→ **Exercise**:
Restate word for word the entries below, starting with the line with "See [examples/react/index.tsx](examples/react/index.tsx) for" and continuing through the line with "So your bundles". Include both of those lines and no others.

→ **Input material**:
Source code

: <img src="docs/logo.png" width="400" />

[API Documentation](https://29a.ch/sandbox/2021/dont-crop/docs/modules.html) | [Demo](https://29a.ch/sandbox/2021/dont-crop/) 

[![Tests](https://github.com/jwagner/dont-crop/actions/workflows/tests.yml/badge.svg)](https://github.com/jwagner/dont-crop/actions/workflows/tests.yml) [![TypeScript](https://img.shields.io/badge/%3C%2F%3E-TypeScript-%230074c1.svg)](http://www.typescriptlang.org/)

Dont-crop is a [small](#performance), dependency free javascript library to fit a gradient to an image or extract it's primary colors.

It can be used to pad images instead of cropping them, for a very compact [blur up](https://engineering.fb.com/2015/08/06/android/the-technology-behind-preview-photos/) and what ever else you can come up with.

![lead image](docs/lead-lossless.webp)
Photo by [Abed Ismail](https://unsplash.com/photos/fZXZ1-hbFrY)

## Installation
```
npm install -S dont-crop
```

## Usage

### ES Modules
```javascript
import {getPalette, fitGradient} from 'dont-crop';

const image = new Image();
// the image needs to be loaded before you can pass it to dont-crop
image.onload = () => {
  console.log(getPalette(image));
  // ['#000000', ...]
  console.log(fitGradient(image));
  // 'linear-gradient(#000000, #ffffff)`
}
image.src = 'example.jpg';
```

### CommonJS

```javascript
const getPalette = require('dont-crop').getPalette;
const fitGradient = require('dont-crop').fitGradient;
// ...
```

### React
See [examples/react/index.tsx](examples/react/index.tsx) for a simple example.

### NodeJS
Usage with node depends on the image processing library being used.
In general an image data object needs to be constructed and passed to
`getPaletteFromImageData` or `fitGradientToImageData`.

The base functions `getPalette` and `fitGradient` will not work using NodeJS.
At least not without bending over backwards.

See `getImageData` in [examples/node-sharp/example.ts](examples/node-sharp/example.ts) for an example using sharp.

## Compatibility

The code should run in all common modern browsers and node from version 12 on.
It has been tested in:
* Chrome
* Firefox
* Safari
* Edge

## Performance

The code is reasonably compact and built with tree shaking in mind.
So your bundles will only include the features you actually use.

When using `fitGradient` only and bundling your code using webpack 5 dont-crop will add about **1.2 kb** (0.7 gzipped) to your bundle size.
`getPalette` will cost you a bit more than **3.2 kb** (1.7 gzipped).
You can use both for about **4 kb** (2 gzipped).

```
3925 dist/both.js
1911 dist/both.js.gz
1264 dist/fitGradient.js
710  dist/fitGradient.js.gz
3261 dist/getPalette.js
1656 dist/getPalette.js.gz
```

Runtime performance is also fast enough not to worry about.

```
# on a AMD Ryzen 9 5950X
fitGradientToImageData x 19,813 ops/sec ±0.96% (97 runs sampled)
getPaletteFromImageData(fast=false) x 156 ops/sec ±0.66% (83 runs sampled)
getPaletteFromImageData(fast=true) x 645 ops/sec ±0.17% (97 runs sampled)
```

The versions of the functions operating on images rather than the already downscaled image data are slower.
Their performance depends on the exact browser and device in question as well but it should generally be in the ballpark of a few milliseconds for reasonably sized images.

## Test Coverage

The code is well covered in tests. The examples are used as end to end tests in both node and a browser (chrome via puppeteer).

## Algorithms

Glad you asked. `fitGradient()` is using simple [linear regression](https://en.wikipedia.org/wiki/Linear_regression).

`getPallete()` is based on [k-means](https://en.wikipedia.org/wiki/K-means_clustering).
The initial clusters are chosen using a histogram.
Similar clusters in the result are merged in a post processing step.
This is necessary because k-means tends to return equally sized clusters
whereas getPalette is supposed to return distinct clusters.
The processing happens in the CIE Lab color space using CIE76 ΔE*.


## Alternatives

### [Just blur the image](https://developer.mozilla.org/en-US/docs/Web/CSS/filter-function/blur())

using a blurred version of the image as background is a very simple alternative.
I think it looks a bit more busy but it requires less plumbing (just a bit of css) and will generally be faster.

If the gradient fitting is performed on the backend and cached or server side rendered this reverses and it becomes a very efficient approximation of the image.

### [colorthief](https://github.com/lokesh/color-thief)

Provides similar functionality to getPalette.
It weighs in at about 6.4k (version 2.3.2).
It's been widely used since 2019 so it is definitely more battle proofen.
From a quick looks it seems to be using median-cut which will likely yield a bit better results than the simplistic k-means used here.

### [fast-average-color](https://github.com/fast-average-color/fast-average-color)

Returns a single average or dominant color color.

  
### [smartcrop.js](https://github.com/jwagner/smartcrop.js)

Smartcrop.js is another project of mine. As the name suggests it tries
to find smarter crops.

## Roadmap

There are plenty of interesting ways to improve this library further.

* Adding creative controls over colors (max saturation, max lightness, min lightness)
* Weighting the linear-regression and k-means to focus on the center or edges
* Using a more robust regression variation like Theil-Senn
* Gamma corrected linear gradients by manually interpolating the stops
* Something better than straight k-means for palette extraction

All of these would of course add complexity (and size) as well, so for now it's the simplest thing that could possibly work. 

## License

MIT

→ **Result of this task**:
See [examples/react/index.tsx](examples/react/index.tsx) for a simple example.

### NodeJS
Usage with node depends on the image processing library being used.
In general an image data object needs to be constructed and passed to
`getPaletteFromImageData` or `fitGradientToImageData`.

The base functions `getPalette` and `fitGradient` will not work using NodeJS.
At least not without bending over backwards.

See `getImageData` in [examples/node-sharp/example.ts](examples/node-sharp/example.ts) for an example using sharp.

## Compatibility

The code should run in all common modern browsers and node from version 12 on.
It has been tested in:
* Chrome
* Firefox
* Safari
* Edge

## Performance

The code is reasonably compact and built with tree shaking in mind.
So your bundles will only include the features you actually use.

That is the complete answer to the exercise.